* Pictures paired with source code *

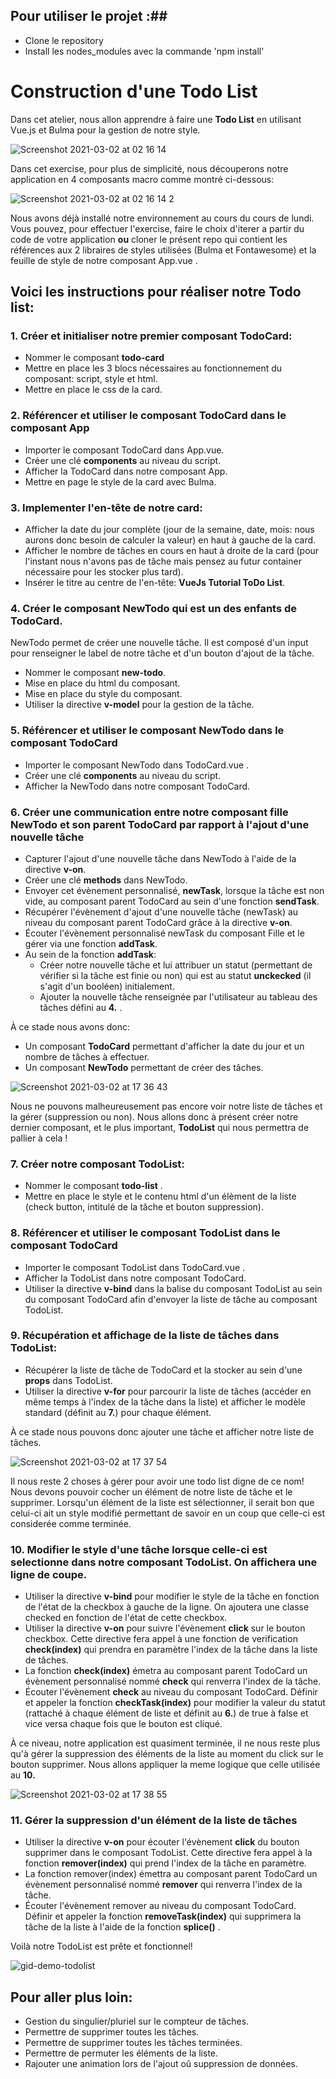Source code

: ## Pour utiliser le projet :##

- Clone le repository
- Install les nodes_modules avec la commande 'npm install'

# Construction d'une Todo List

Dans cet atelier, nous allon apprendre à faire une **Todo List** en utilisant Vue.js et Bulma pour la gestion de notre style.

![Screenshot 2021-03-02 at 02 16 14](https://user-images.githubusercontent.com/26479837/109675544-31661e00-7b78-11eb-8469-699864a9de9a.png)

Dans cet exercise, pour plus de simplicité, nous découperons notre application en 4 composants macro comme montré ci-dessous:

![Screenshot 2021-03-02 at 02 16 14 2](https://user-images.githubusercontent.com/26479837/109675718-53f83700-7b78-11eb-8441-bfa94b000fad.png)


Nous avons déjà installé notre environnement au cours du cours de lundi.  Vous pouvez, pour effectuer l'exercise, faire le choix d'iterer a partir du code de votre application **ou** cloner le présent repo qui contient les références aux 2 libraires de styles utilisées (Bulma et Fontawesome) et la feuille de style de notre composant App.vue .


## Voici les instructions pour réaliser notre Todo list:

### 1. Créer et initialiser notre premier composant TodoCard:
  - Nommer le composant **todo-card**
  - Mettre en place les 3 blocs nécessaires au fonctionnement du composant: script, style et html.
  - Mettre en place le css de la card.

### 2. Référencer et utiliser le composant TodoCard dans le composant App
  - Importer le composant TodoCard dans App.vue.
  - Créer une clé **components** au niveau du script.
  - Afficher la TodoCard dans notre composant App.
  - Mettre en page le style de la card avec Bulma.
  
### 3. Implementer l'en-tête de notre card:
  - Afficher la date du jour complète (jour de la semaine, date, mois: nous aurons donc besoin de calculer la valeur) en haut à gauche de la card.
  - Afficher le nombre de tâches en cours en haut à droite de la card (pour l'instant nous n'avons pas de tâche mais pensez au futur container nécessaire pour les stocker plus tard).
  - Insérer le titre au centre de l'en-tête: **VueJs Tutorial ToDo List**.
  
### 4. Créer le composant NewTodo qui est un des enfants de TodoCard. 
NewTodo permet de créer une nouvelle tâche. Il est composé d'un input pour renseigner le label de notre tâche et d'un bouton d'ajout de la tâche.
  - Nommer le composant **new-todo**.
  - Mise en place du html du composant.
  - Mise en place du style du composant.
  - Utiliser la directive **v-model** pour la gestion de la tâche.
  
### 5. Référencer et utiliser le composant NewTodo dans le composant TodoCard
  - Importer le composant NewTodo dans TodoCard.vue .
  - Créer une clé **components** au niveau du script.
  - Afficher la NewTodo dans notre composant TodoCard.
  
### 6. Créer une communication entre notre composant fille NewTodo et son parent TodoCard par rapport à l'ajout d'une nouvelle tâche
  - Capturer l'ajout d'une nouvelle tâche dans NewTodo à l'aide de la directive **v-on**.
  - Créer une clé **methods** dans NewTodo.
  - Envoyer cet évènement personnalisé, **newTask**, lorsque la tâche est non vide, au composant parent TodoCard au sein d'une fonction **sendTask**.
  - Récupérer l'évènement d'ajout d'une nouvelle tâche (newTask) au niveau du composant parent TodoCard grâce à la directive **v-on**.
  - Écouter l'évènement personnalisé newTask du composant Fille et le gérer via une fonction **addTask**.
  - Au sein de la fonction **addTask**: 
    - Créer notre nouvelle tâche et lui attribuer un statut (permettant de vérifier si la tâche est finie ou non) qui est au statut **unckecked** (il s'agit d'un booléen) initialement. 
    - Ajouter la nouvelle tâche renseignée par l'utilisateur au tableau des tâches défini au **4.** .
  

À ce stade nous avons donc:
  - Un composant **TodoCard** permettant d'afficher la date du jour et un nombre de tâches à effectuer.
  - Un composant **NewTodo** permettant de créer des tâches.

![Screenshot 2021-03-02 at 17 36 43](https://user-images.githubusercontent.com/26479837/109681573-e51ddc80-7b7d-11eb-97f4-dc64290e4de8.png)


Nous ne pouvons malheureusement pas encore voir notre liste de tâches et la gérer (suppression ou non). 
Nous allons donc à présent créer notre dernier composant, et le plus important, **TodoList** qui nous permettra de pallier à cela !


### 7. Créer notre composant TodoList:
  - Nommer le composant **todo-list** .
  - Mettre en place le style et le contenu html d'un élèment de la liste (check button, intitulé de la tâche et bouton suppression).

### 8. Référencer et utiliser le composant TodoList dans le composant TodoCard
  - Importer le composant TodoList dans TodoCard.vue .
  - Afficher la TodoList dans notre composant TodoCard.
  - Utiliser la directive **v-bind** dans la balise du composant TodoList au sein du composant TodoCard afin d'envoyer la liste de tâche au composant TodoList.
  
### 9. Récupération et affichage de la liste de tâches dans TodoList:
  - Récupérer la liste de tâche de TodoCard et la stocker au sein d'une **props** dans TodoList.
  - Utiliser la directive **v-for** pour parcourir la liste de tâches (accéder en même temps à l'index de la tâche dans la liste) et afficher le modèle standard (définit au **7.**) pour chaque élément.
 

À ce stade nous pouvons donc ajouter une tâche et afficher notre liste de tâches. 

![Screenshot 2021-03-02 at 17 37 54](https://user-images.githubusercontent.com/26479837/109681710-0b437c80-7b7e-11eb-99e4-958827496c2d.png)

Il nous reste 2 choses à gérer pour avoir une todo list digne de ce nom! 
Nous devons pouvoir cocher un élément de notre liste de tâche et le supprimer. Lorsqu'un élément de la liste est sélectionner, il serait bon que celui-ci 
ait un style modifié permettant de savoir en un coup que celle-ci est considerée comme terminée.


### 10. Modifier le style d'une tâche lorsque celle-ci est selectionne dans notre composant TodoList. On affichera une ligne de coupe.
  - Utiliser la directive **v-bind** pour modifier le style de la tâche en fonction de l'état de la checkbox à gauche de la ligne. On ajoutera une classe checked en fonction de l'état de cette checkbox.
  - Utiliser la directive **v-on** pour suivre l'évènement **click** sur le bouton checkbox. Cette directive fera appel à une fonction de verification  **check(index)** qui prendra en paramètre l'index de la tâche dans la liste de tâches.
  - La fonction  **check(index)** émetra au composant parent TodoCard un évènement personnalisé nommé **check** qui renverra l'index de la tâche.
  - Écouter l'évènement **check** au niveau du composant TodoCard. Définir et appeler la fonction **checkTask(index)** pour modifier la valeur du statut (rattaché à chaque élément de liste et définit au **6.**) de true à false et vice versa chaque fois que le bouton est cliqué.
  
 
 À ce niveau, notre application est quasiment terminée, il ne nous reste plus qu'à gérer la suppression des éléments de la liste au moment du click sur le bouton supprimer. Nous allons appliquer la meme logique que celle utilisée au **10.** 

![Screenshot 2021-03-02 at 17 38 55](https://user-images.githubusercontent.com/26479837/109681944-42199280-7b7e-11eb-8ee8-be55602b0420.png)


### 11. Gérer la suppression d'un élément de la liste de tâches
- Utiliser la directive **v-on** pour écouter l'évènement **click** du bouton supprimer dans le composant TodoList. Cette directive fera appel à la fonction **remover(index)** qui prend l'index de la tâche en paramètre.
- La fonction  remover(index) émettra au composant parent TodoCard un évènement personnalisé nommé **remover** qui renverra l'index de la tâche.
- Écouter l'évènement remover au niveau du composant TodoCard. Définir et appeler la fonction **removeTask(index)** qui supprimera la tâche de la liste à l'aide de la fonction **splice()** .

Voilà notre TodoList est prête et fonctionnel! 

![gid-demo-todolist](https://user-images.githubusercontent.com/26479837/109683428-a0934080-7b7f-11eb-869d-c092da555765.gif)


## Pour aller plus loin:
- Gestion du singulier/pluriel sur le compteur de tâches.
- Permettre de supprimer toutes les tâches.
- Permettre de supprimer toutes les tâches terminées.
- Permettre de permuter les éléments de la liste.
- Rajouter une animation lors de l'ajout oû suppression de données.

* WHAT THE EXERCISE ASKS *
Repeat word for word the lines above that run from the line containing "- Nommer le composant **todo-list** ." through the line containing "À ce stade nous pouvons", both ends included, and nothing else.

* REPLY *
  - Nommer le composant **todo-list** .
  - Mettre en place le style et le contenu html d'un élèment de la liste (check button, intitulé de la tâche et bouton suppression).

### 8. Référencer et utiliser le composant TodoList dans le composant TodoCard
  - Importer le composant TodoList dans TodoCard.vue .
  - Afficher la TodoList dans notre composant TodoCard.
  - Utiliser la directive **v-bind** dans la balise du composant TodoList au sein du composant TodoCard afin d'envoyer la liste de tâche au composant TodoList.
  
### 9. Récupération et affichage de la liste de tâches dans TodoList:
  - Récupérer la liste de tâche de TodoCard et la stocker au sein d'une **props** dans TodoList.
  - Utiliser la directive **v-for** pour parcourir la liste de tâches (accéder en même temps à l'index de la tâche dans la liste) et afficher le modèle standard (définit au **7.**) pour chaque élément.
 

À ce stade nous pouvons donc ajouter une tâche et afficher notre liste de tâches. 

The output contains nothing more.